Therapeutic prospects

Currently, thiazide diuretics are the gold standard treatment for hypertension and metabolic abnormalities in FHHt patients. The WNK-SPAK/OSR1 signaling pathway also provides multiple possible targets for therapeutic intervention (reviewed recently by Meor Azlan et al.) [91]. In the hypertension phenotype of CUL3-induced FHHt, CUL3-BACURD1-RhoA/ROCK and CUL3-RhoBTB1-PED5-cGMP signaling pathways are associated with increased vasoconstriction and decreased vasodilation, respectively [61, 62]. As such, targeting these pathways could conceivably result in decreased vascular stiffness, a major component in hypertension pathophysiology and cardiovascular disease.

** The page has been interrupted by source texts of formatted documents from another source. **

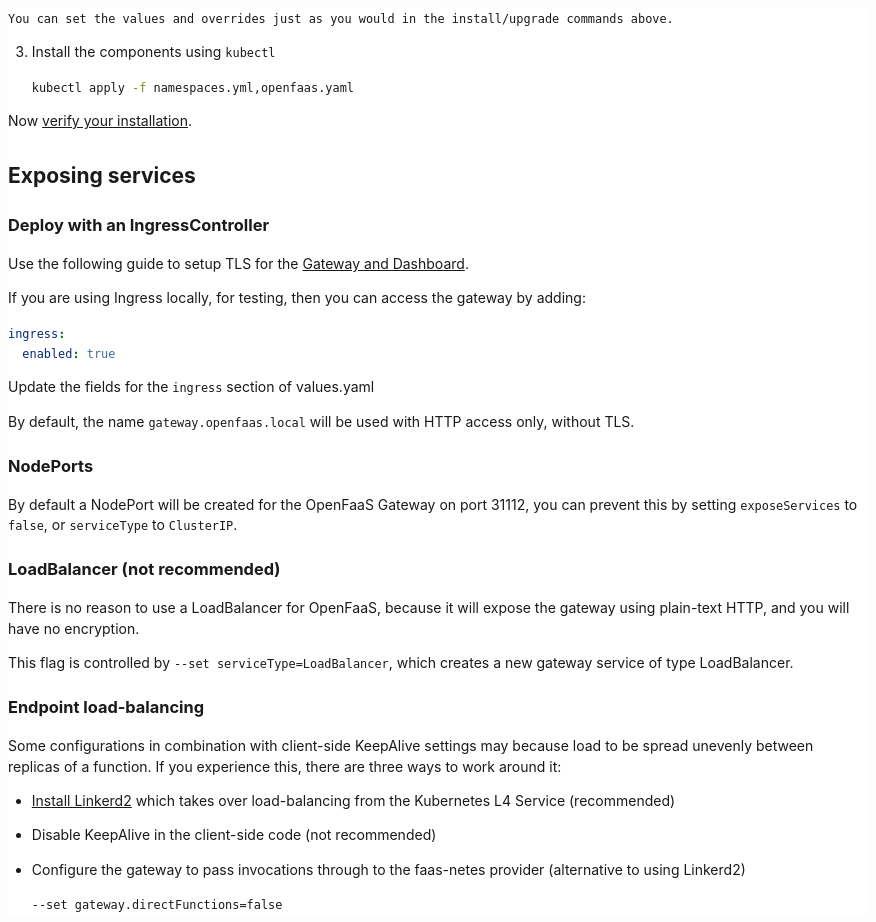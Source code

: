     You can set the values and overrides just as you would in the install/upgrade commands above.

3. Install the components using `kubectl`

    ```sh
    kubectl apply -f namespaces.yml,openfaas.yaml
    ```

Now [verify your installation](#verify-the-installation).

## Exposing services


### Deploy with an IngressController

Use the following guide to setup TLS for the [Gateway and Dashboard](https://docs.openfaas.com/reference/tls-openfaas/).

If you are using Ingress locally, for testing, then you can access the gateway by adding:

```yaml
ingress: 
  enabled: true
```

Update the fields for the `ingress` section of values.yaml

By default, the name `gateway.openfaas.local` will be used with HTTP access only, without TLS.

### NodePorts

By default a NodePort will be created for the OpenFaaS Gateway on port 31112, you can prevent this by setting `exposeServices` to `false`, or `serviceType` to `ClusterIP`.

### LoadBalancer (not recommended)

There is no reason to use a LoadBalancer for OpenFaaS, because it will expose the gateway using plain-text HTTP, and you will have no encryption.

This flag is controlled by `--set serviceType=LoadBalancer`, which creates a new gateway service of type LoadBalancer.

### Endpoint load-balancing

Some configurations in combination with client-side KeepAlive settings may because load to be spread unevenly between replicas of a function. If you experience this, there are three ways to work around it:

* [Install Linkerd2](https://github.com/openfaas-incubator/openfaas-linkerd2) which takes over load-balancing from the Kubernetes L4 Service (recommended)
* Disable KeepAlive in the client-side code (not recommended)
* Configure the gateway to pass invocations through to the faas-netes provider (alternative to using Linkerd2)

    ```sh
    --set gateway.directFunctions=false
    ```
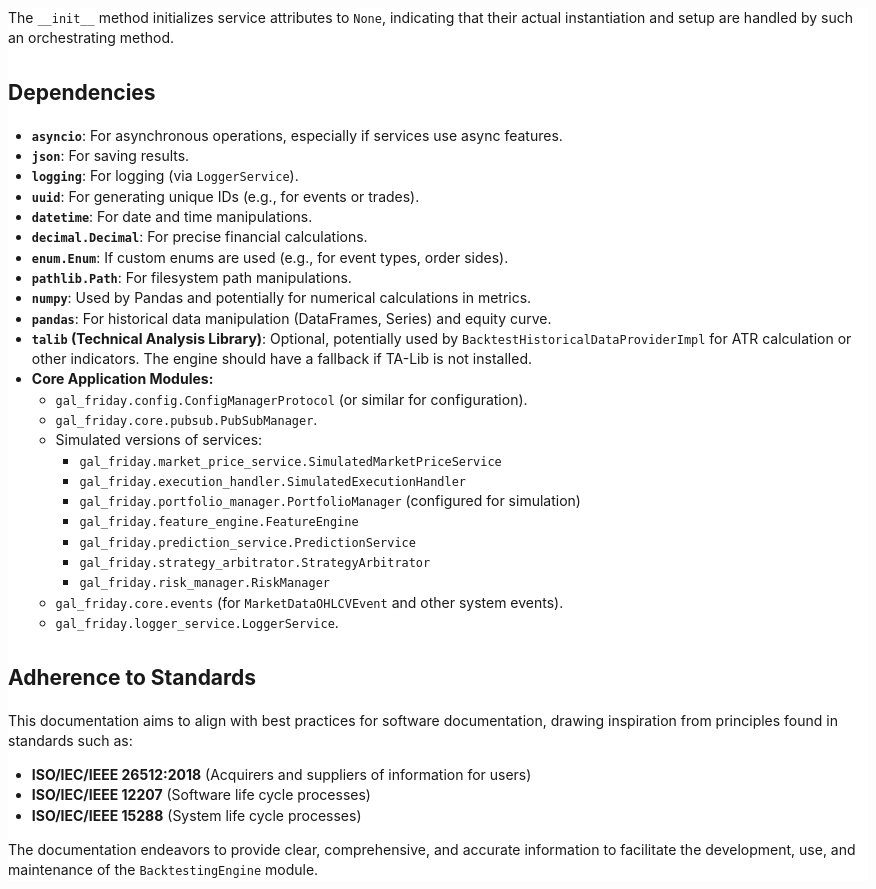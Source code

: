 The `__init__` method initializes service attributes to `None`, indicating that their actual instantiation and setup are handled by such an orchestrating method.

## Dependencies

-   **`asyncio`**: For asynchronous operations, especially if services use async features.
-   **`json`**: For saving results.
-   **`logging`**: For logging (via `LoggerService`).
-   **`uuid`**: For generating unique IDs (e.g., for events or trades).
-   **`datetime`**: For date and time manipulations.
-   **`decimal.Decimal`**: For precise financial calculations.
-   **`enum.Enum`**: If custom enums are used (e.g., for event types, order sides).
-   **`pathlib.Path`**: For filesystem path manipulations.
-   **`numpy`**: Used by Pandas and potentially for numerical calculations in metrics.
-   **`pandas`**: For historical data manipulation (DataFrames, Series) and equity curve.
-   **`talib` (Technical Analysis Library)**: Optional, potentially used by `BacktestHistoricalDataProviderImpl` for ATR calculation or other indicators. The engine should have a fallback if TA-Lib is not installed.
-   **Core Application Modules:**
    -   `gal_friday.config.ConfigManagerProtocol` (or similar for configuration).
    -   `gal_friday.core.pubsub.PubSubManager`.
    -   Simulated versions of services:
        -   `gal_friday.market_price_service.SimulatedMarketPriceService`
        -   `gal_friday.execution_handler.SimulatedExecutionHandler`
        -   `gal_friday.portfolio_manager.PortfolioManager` (configured for simulation)
        -   `gal_friday.feature_engine.FeatureEngine`
        -   `gal_friday.prediction_service.PredictionService`
        -   `gal_friday.strategy_arbitrator.StrategyArbitrator`
        -   `gal_friday.risk_manager.RiskManager`
    -   `gal_friday.core.events` (for `MarketDataOHLCVEvent` and other system events).
    -   `gal_friday.logger_service.LoggerService`.

## Adherence to Standards

This documentation aims to align with best practices for software documentation, drawing inspiration from principles found in standards such as:

-   **ISO/IEC/IEEE 26512:2018** (Acquirers and suppliers of information for users)
-   **ISO/IEC/IEEE 12207** (Software life cycle processes)
-   **ISO/IEC/IEEE 15288** (System life cycle processes)

The documentation endeavors to provide clear, comprehensive, and accurate information to facilitate the development, use, and maintenance of the `BacktestingEngine` module.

Another alternative therapeutic option for FHHt is to inhibit/reduce CUL3 hyperneddylation. The neddylation inhibitor MLN4924 potently inhibits cullin neddylation and is currently in multiple phase I/II clinical trials owing to its anti-tumor property (https://clinicaltrials.gov). However, targeting the neddylation broadly may not be a feasible strategy, as it may lead to non-specific effects or cytotoxicity in tissues where FHHt symptoms are not manifested. Similarly, targeting deneddylation to increase neddylation and subsequently, the activity of wild-type CUL3 (since CUL3 variants are heterozygous) may promote over-activation and self-ubiquitination.

Recently Liu et al. showed that skipping of exon 9 in CUL3 caused by the c.1221A > G and c.1236G > A variants can be rescued by introducing a synonymous variant, c.1224A > G(A18G) [92]. Given the recent success of gene therapy approaches to treat monogenic disorders, increasing exon inclusion by ‘splice-modulation’ or splice-correction’ therapies offers an attractive strategy to correct splicing defects. However, several key technical challenges that need to be resolved before translating this therapeutic approach to the clinic. One of the challenges is developing an effective antisense oligonucleotide or pharmacological reagent that can restore the skipping of exon 9 caused by different CUL3 genetic variants. Another challenge is delivering these reagents to all affected tissues. Other non-genomic methods for targeting CUL3 activation could still be developed, but identification of more non-canonical FHHt disease variants in CUL3 would help efforts to design a clearer therapeutic strategy.

Conclusions and outstanding questions

The recent identification of a non-canonical CUL3 variant causing FHHt, coupled with proteomic analyses of variant interactome networks, has helped to further define the role of CUL3 in FHHt symptomology. Given the vital role of CRL3 ligases in multiple cellular processes, dysregulation of these processes likely explains the multiple phenotypic outcomes in FHHt patients. This also constitutes an expanding field of great interest to identify other potentially dysregulated CRL3 complexes that operate outside of renal and vascular systems using mouse models and FHHt patient-derived cells to study pathophysiology.

However, key outstanding questions remain. The validation of WNK-SPAK/OSR1-NCC signaling activation, CUL3 hyperneddylation, levels of CUL3, and substrate adaptors in cells/tissues derived from FHHt patients harboring the CUL3Δ403–459 variant are required to strengthen our mechanistic understanding. It is currently not known if the differences in FHHt clinical phenotypes outside of the renovascular axis are due to the differential effects of CUL3 variants on substrate-adaptor binding. Moreover, given that CUL3 can bind many substrate adaptors, we do not know what molecular mechanisms cause growth impairment, a common clinical feature of many FHHt patients. Finally, would targeting CUL3 as a therapeutic intervention for FHHt be feasible? Given the ubiquitous effects of CUL3 on a wide array of disease processes, globally targeting CUL3 would likely induce adverse systemic effects depending on the substrate adaptor and substrate affected. Regardless, a greater understanding of the biochemical mechanisms behind CUL3 pathophysiology will make the discovery of new therapies more likely.